Goal of the exercise:
Only lines holding the string "find" are wanted; copy each one from the material.

Supplied records:

####################

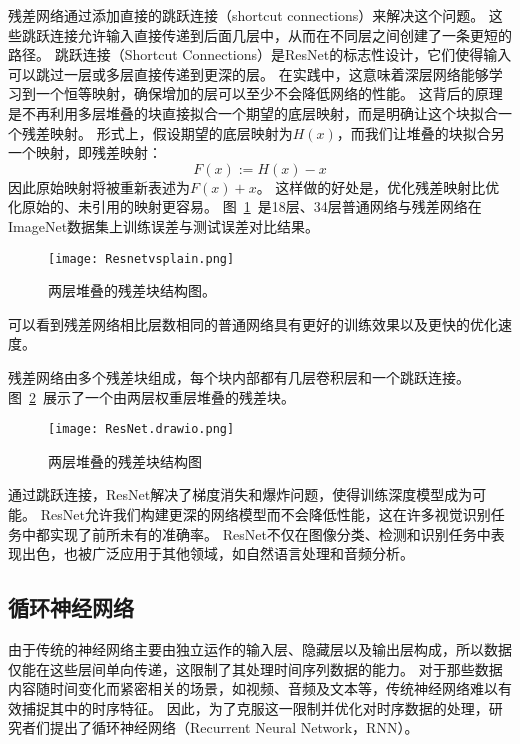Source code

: 残差网络通过添加直接的跳跃连接（shortcut connections）来解决这个问题。
这些跳跃连接允许输入直接传递到后面几层中，从而在不同层之间创建了一条更短的路径。
跳跃连接（Shortcut Connections）是ResNet的标志性设计，它们使得输入可以跳过一层或多层直接传递到更深的层。
在实践中，这意味着深层网络能够学习到一个恒等映射，确保增加的层可以至少不会降低网络的性能。
这背后的原理是不再利用多层堆叠的块直接拟合一个期望的底层映射，而是明确让这个块拟合一个残差映射。
形式上，假设期望的底层映射为$H(x)$，而我们让堆叠的块拟合另一个映射，即残差映射：
\begin{equation}
  \label{eq:residual_mapping}
  F(x) := H(x) - x
\end{equation}
因此原始映射将被重新表述为$F(x) + x$。
这样做的好处是，优化残差映射比优化原始的、未引用的映射更容易。
图~\ref{fig:Resnetvsplai}~是18层、34层普通网络与残差网络在ImageNet数据集上训练误差与测试误差对比结果。
\begin{figure}[htbp]
  \centering
  \texttt{[image: Resnetvsplain.png]}
  \caption{两层堆叠的残差块结构图\cite{he2016deep}。}
  \label{fig:Resnetvsplai}
\end{figure}
可以看到残差网络相比层数相同的普通网络具有更好的训练效果以及更快的优化速度。



残差网络由多个残差块组成，每个块内部都有几层卷积层和一个跳跃连接。
图~\ref{fig:resnet_structure}~展示了一个由两层权重层堆叠的残差块。
\begin{figure}[htbp]
  \centering
  \texttt{[image: ResNet.drawio.png]}
  \caption{两层堆叠的残差块结构图}
  \label{fig:resnet_structure}
\end{figure}
通过跳跃连接，ResNet解决了梯度消失和爆炸问题，使得训练深度模型成为可能。
ResNet允许我们构建更深的网络模型而不会降低性能，这在许多视觉识别任务中都实现了前所未有的准确率。
ResNet不仅在图像分类、检测和识别任务中表现出色，也被广泛应用于其他领域，如自然语言处理和音频分析。

\subsection{循环神经网络}
由于传统的神经网络主要由独立运作的输入层、隐藏层以及输出层构成，所以数据仅能在这些层间单向传递，这限制了其处理时间序列数据的能力。
对于那些数据内容随时间变化而紧密相关的场景，如视频、音频及文本等，传统神经网络难以有效捕捉其中的时序特征。
因此，为了克服这一限制并优化对时序数据的处理，研究者们提出了循环神经网络（Recurrent Neural Network，RNN）。


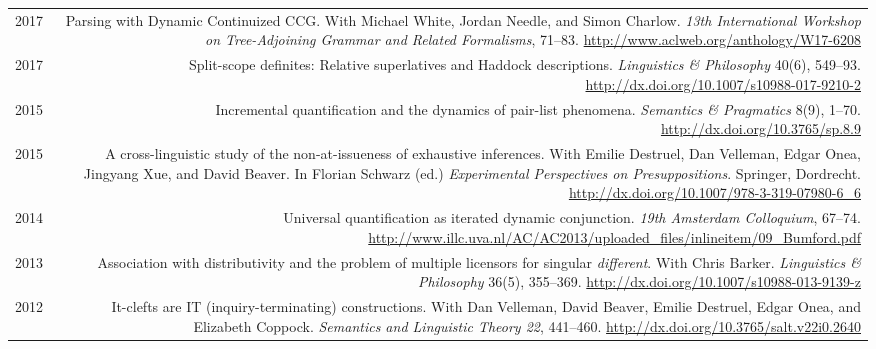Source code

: \documentclass[12pt]{article}
\newcommand{\doi}[1]{\url{http://dx.doi.org/#1}}
\newcommand{\refmark}{\textcolor{gray}{\textdagger}}
\newcommand{\flag}{\llap{\refmark~~}}
\begin{document}
\begin{longtable}{LR}
  2017  & Parsing with Dynamic Continuized CCG.\newline
          With Michael White, Jordan Needle, and Simon Charlow.\newline
          \textit{13th International Workshop on Tree-Adjoining Grammar and
          Related Formalisms}, 71--83.\newline
          \url{http://www.aclweb.org/anthology/W17-6208}\\
  \flag%
  2017  & Split-scope definites: Relative superlatives and Haddock
          descriptions.\newline
          \textit{Linguistics \& Philosophy} 40(6), 549--93.\newline
          \doi{10.1007/s10988-017-9210-2}\\
  \flag%
  2015  & Incremental quantification and the dynamics of pair-list phenomena.\newline
          \textit{Semantics \& Pragmatics} 8(9), 1--70.\newline
          \doi{10.3765/sp.8.9}\\
  2015  & A cross-linguistic study of the non-at-issueness of exhaustive
          inferences.\newline
          With Emilie Destruel, Dan Velleman, Edgar Onea, Jingyang Xue, and
          David Beaver.\newline
          In Florian Schwarz (ed.) \textit{Experimental Perspectives on
          Presuppositions}. Springer, Dordrecht.\newline
          \doi{10.1007/978-3-319-07980-6_6}\\ %
  2014  & Universal quantification as iterated dynamic conjunction.\newline
          \textit{19th Amsterdam Colloquium}, 67--74.\newline
          \url{http://www.illc.uva.nl/AC/AC2013/uploaded_files/inlineitem/09_Bumford.pdf}\\
  \flag%
  2013  & Association with distributivity and the problem of multiple
          licensors for singular \textit{different}.\newline
          With Chris Barker.\newline
          \textit{Linguistics \& Philosophy} 36(5), 355--369.\newline
          \doi{10.1007/s10988-013-9139-z}\\ %
  2012  & It-clefts are IT (inquiry-terminating) constructions.\newline
          With Dan Velleman, David Beaver, Emilie Destruel, Edgar Onea, and
          Elizabeth Coppock.\newline
          \textit{Semantics and Linguistic Theory 22}, 441--460.\newline
          \doi{10.3765/salt.v22i0.2640}
\end{longtable}
\endgroup
\end{document}
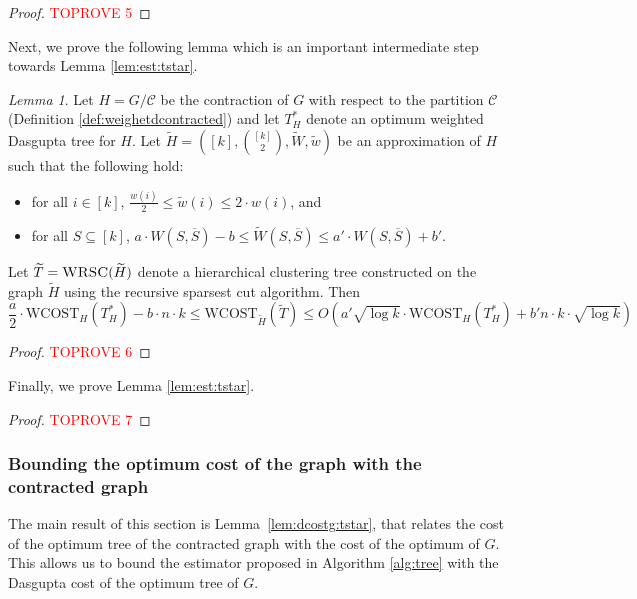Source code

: \documentclass[letterpaper,11pt]{article}
\newcommand{\wCT}{\text{WCOST}}
\newcommand{\cC}{\mathcal{C}}
\theoremstyle{plain}
\theoremstyle{definition}
\theoremstyle{remark}
\newtheorem{lemmma}{Lemma}
\newcommand{\wt}[1]{\widetilde{#1}}
\begin{document}
\begin{proof}\textcolor{red}{TOPROVE 5}\end{proof}



Next, we prove the following lemma which is an important intermediate step towards Lemma \ref{lem:est:tstar}.

\begin{lemmma} \label{lem:general:est:tstar}
 Let $H = G/\cC$ be the contraction of $G$ with respect to the partition $\cC $ (Definition \ref{def:weighetdcontracted}) and  let $T^*_H$ denote an optimum weighted Dasgupta tree for $H$. Let  $\widetilde{H}= \left([k], {[k] \choose 2}, \widetilde{W}, \widetilde{w}\right)$ be an approximation of $H$ such that the following hold:
\begin{itemize}
\item for all $i\in[k]$, $ \frac{w(i)}{2}\leq \wt{w}(i) \leq 2 \cdot w(i)$, and 
\item for all $S \subseteq [k]$, $a \cdot W(S, \overline{S}) - b \leq \wt{W}(S, \overline{S}) \leq a' \cdot W(S, \overline{S}) + b'$.
\end{itemize}

Let $\widetilde{T} = \textsc{WRSC}(\widetilde{H})$ denote a hierarchical clustering tree constructed on the graph $\widetilde{H}$ using the recursive sparsest cut algorithm. Then
\[
		\frac{a}{2}\cdot \wCT_{H}(T^*_{H}) - b\cdot n \cdot k   \leq \wCT_{\wt{H}}(\widetilde{T}) \leq O\left(a' \sqrt{\log k} \cdot \wCT_{H}(T^*_{H}) + b' n \cdot k \cdot \sqrt{\log k}\right)
	\]
\end{lemmma}


\begin{proof}\textcolor{red}{TOPROVE 6}\end{proof}


Finally, we prove Lemma \ref{lem:est:tstar}.
\lemesttilde*

\begin{proof}\textcolor{red}{TOPROVE 7}\end{proof}


\subsubsection{Bounding the optimum cost of the graph with the contracted graph} \label{sec:opt:contracted:cost}

The main result of this section is Lemma~\ref{lem:dcostg:tstar}, that relates the cost of the optimum tree of the contracted graph with the cost of the optimum of $G$. This allows us to bound the estimator proposed in Algorithm \ref{alg:tree} with the Dasgupta cost of the optimum tree of $G$.
\end{document}

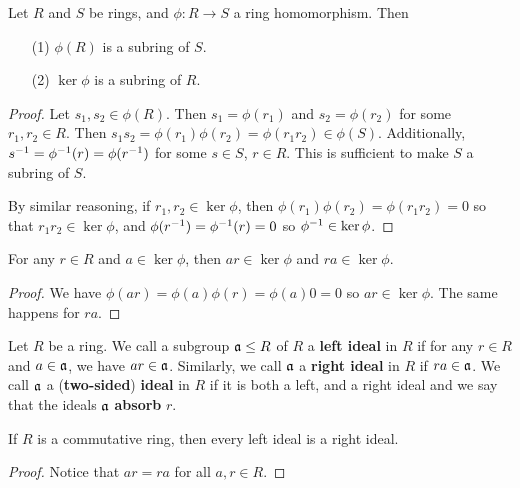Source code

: \begin{lemma}\label{lemma_5.3.1}
  Let $R$ and $S$ be rings, and $\phi:R \xrightarrow{} S$ a ring homomorphism.
  Then
  \begin{enumerate}
    \item[(1)] $\phi(R)$ is a subring of $S$.

    \item[(2)] $\ker{\phi}$ is a subring of $R$.
  \end{enumerate}
\end{lemma}
\begin{proof}
  Let $s_1,s_2 \in \phi(R)$. Then $s_1=\phi(r_1)$ and $s_2=\phi(r_2)$ for some
  $r_1,r_2 \in R$. Then $s_1s_2=\phi(r_1)\phi(r_2)=\phi(r_1r_2) \in \phi(S)$.
  Additionally, $s^{-1}=\phi^{-1}(r)=\phi(r^{-1})$ for some $s \in S$,  $r
  \in R$. This is sufficient to make  $S$ a subring of  $S$.

  By similar reasoning, if $r_1,r_2 \in \ker{\phi}$, then
  $\phi(r_1)\phi(r_2)=\phi(r_1r_2)=0$ so that $r_1r_2 \in \ker{\phi}$, and
  $\phi(r^{-1})=\phi^{-1}(r)=0$ so $\phi^{-1}\in \ker{\phi}$.
\end{proof}
\begin{corollary}
  For any $r \in R$ and  $a \in \ker{\phi}$, then $ar \in \ker{\phi}$ and $ra
  \in \ker{\phi}$.
\end{corollary}
\begin{proof}
  We have $\phi(ar)=\phi(a)\phi(r)=\phi(a)0=0$ so $ar \in \ker{\phi}$. The
  same happens for $ra$.
\end{proof}

\begin{definition}
  Let $R$ be a ring. We call a subgroup $\mathfrak{a} \leq R$ of $R$ a \textbf{left
  ideal} in $R$ if for any $r \in R$ and $a \in \mathfrak{a}$, we have  $ar
  \in \mathfrak{a}$. Similarly, we call  $\mathfrak{a}$ a  \textbf{right ideal} in $R$ if
  $ra \in \mathfrak{a}$. We call  $\mathfrak{a}$ a  (\textbf{two-sided}) \textbf{ideal} in
  $R$ if it is both a left, and a right ideal and we say that the ideals
  $\mathfrak{a}$ \textbf{absorb} $r$.
\end{definition}

\begin{lemma}\label{lemma_5.3.2}
  If $R$ is a commutative ring, then every left ideal is a right ideal.
\end{lemma}
\begin{proof}
  Notice that $ar=ra$ for all  $a,r \in R$.
\end{proof}

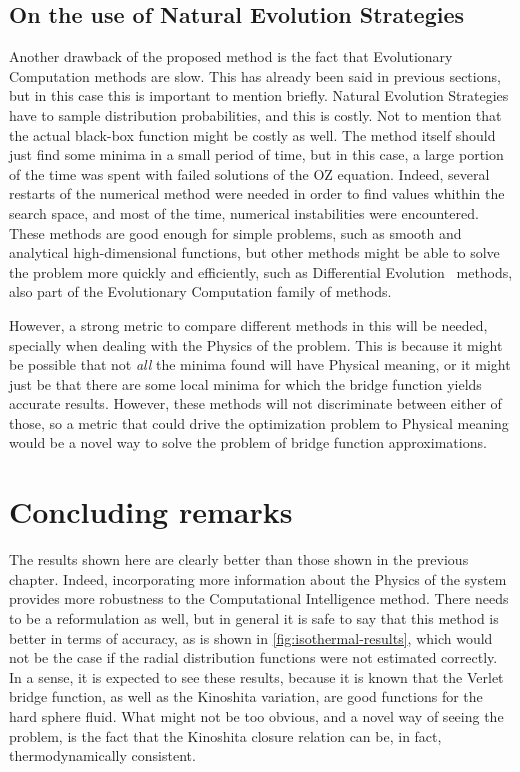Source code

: \subsection{On the use of Natural Evolution Strategies}
Another drawback of the proposed method is the fact that Evolutionary Computation methods 
are slow. This has already been said in previous sections, but in this case this is 
important to mention briefly. Natural Evolution Strategies have to sample distribution 
probabilities, and this is costly. Not to mention that the actual black-box function might 
be costly as well. The method itself should just find some minima in a small period of 
time, but in this case, a large portion of the time was spent with failed solutions of the 
OZ equation. Indeed, several restarts of the numerical method were 
needed in order to find values whithin the search space, and most of the time, numerical 
instabilities were encountered. These methods are good enough for simple problems, such as 
smooth and analytical high-dimensional functions, but other methods might be able to solve 
the problem more quickly and efficiently, such as Differential 
Evolution~\cite{dasDifferentialEvolutionSurvey2011} methods, also part of the 
Evolutionary Computation family of methods.

However, a strong metric to compare different methods in this will be needed, specially 
when dealing with the Physics of the problem. This is because it might be possible that not 
\emph{all} the minima found will have Physical meaning, or it might just be that there are 
some local minima for which the bridge function yields accurate results. However, these 
methods will not discriminate between either of those, so a metric that could drive the 
optimization problem to Physical meaning would be a novel way to solve the problem of 
bridge function approximations.

\section{Concluding remarks}
The results shown here are clearly better than those shown in the previous chapter. Indeed, 
incorporating more information about the Physics of the system provides more robustness to 
the Computational Intelligence method. There needs to be a reformulation as well, but in 
general it is safe to say that this method is better in terms of accuracy, as is shown in
\autoref{fig:isothermal-results}, which would not be the case if the radial distribution 
functions were not estimated correctly.
In a sense, it is expected to see these results, because it is known that the Verlet bridge 
function, as well as the Kinoshita variation, are good functions for the hard sphere fluid.
What might not be too obvious, and a novel way of seeing the problem, is the fact that the
Kinoshita closure relation can be, in fact, thermodynamically consistent.

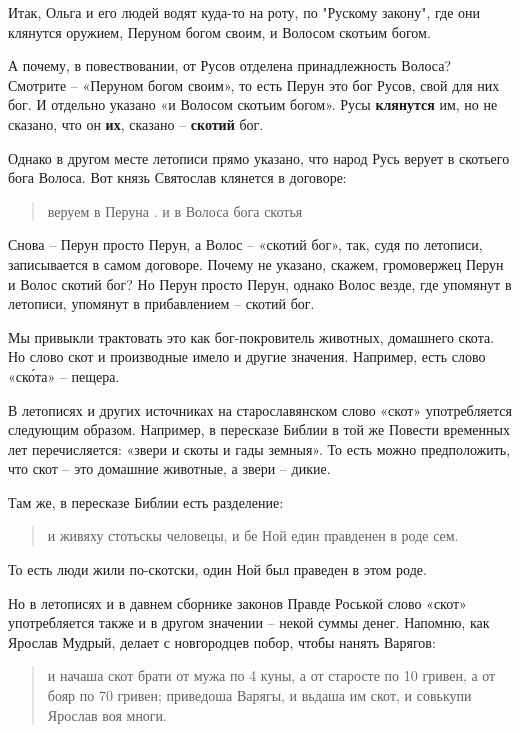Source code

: \documentclass[a5paper,11pt,openany]{article}
\begin{document}
Итак, Ольга и его людей водят куда-то на роту, по "Рускому закону", где они клянутся оружием, Перуном богом своим, и Волосом скотьим богом. 

 А почему, в повествовании, от Русов отделена принадлежность Волоса? Смотрите – «Перуном богом своим», то есть Перун это бог Русов, свой для них бог. И отдельно указано «и Волосом скотьим богом». Русы \textbf{клянутся} им, но не сказано, что он \textbf{их}, сказано – \textbf{скотий} бог.

Однако в другом месте летописи прямо указано, что народ Русь верует в скотьего бога Волоса. Вот князь Святослав клянется в договоре:

\begin{quotation}
веруем в Перуна . и в Волоса бога скотья
\end{quotation}

 Снова – Перун просто Перун, а Волос – «скотий бог», так, судя по летописи, записывается в самом договоре. Почему не указано, скажем, громовержец Перун и Волос скотий бог? Но Перун просто Перун, однако Волос везде, где упомянут в летописи, упомянут в прибавлением – скотий бог.


  Мы привыкли трактовать это как бог-покровитель животных, домашнего скота. Но слово скот и производные имело и другие значения. Например, есть слово «ск\'ота» – пещера.

  В летописях и других источниках на старославянском слово «скот» употребляется следующим образом. Например, в пересказе Библии в той же Повести временных лет перечисляется: «звери и скоты и гады земныя». То есть можно предположить, что скот – это домашние животные, а звери – дикие.

Там же, в пересказе Библии есть разделение:

\begin{quotation}
\noindent и живяху стотьскы человецы, и бе Ной един правденен в роде сем.
\end{quotation}

   То есть люди жили по-скотски, один Ной был праведен в этом роде.

Но в летописях и в давнем сборнике законов Правде Роськой слово «скот» употребляется также и в другом значении – некой суммы денег. Напомню, как Ярослав Мудрый, делает с новгородцев побор, чтобы нанять Варягов:

\begin{quotation}
и начаша скот брати от мужа по 4 куны,
а от старосте по 10 гривен, а от бояр по 70
гривен; приведоша Варягы, и вьдаша им скот, и совькупи Ярослав воя многи.
\end{quotation}
\end{document}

####################

Answer box:
be costly as well. The method itself should just find some minima in a small period of 
needed in order to find values whithin the search space, and most of the time, numerical 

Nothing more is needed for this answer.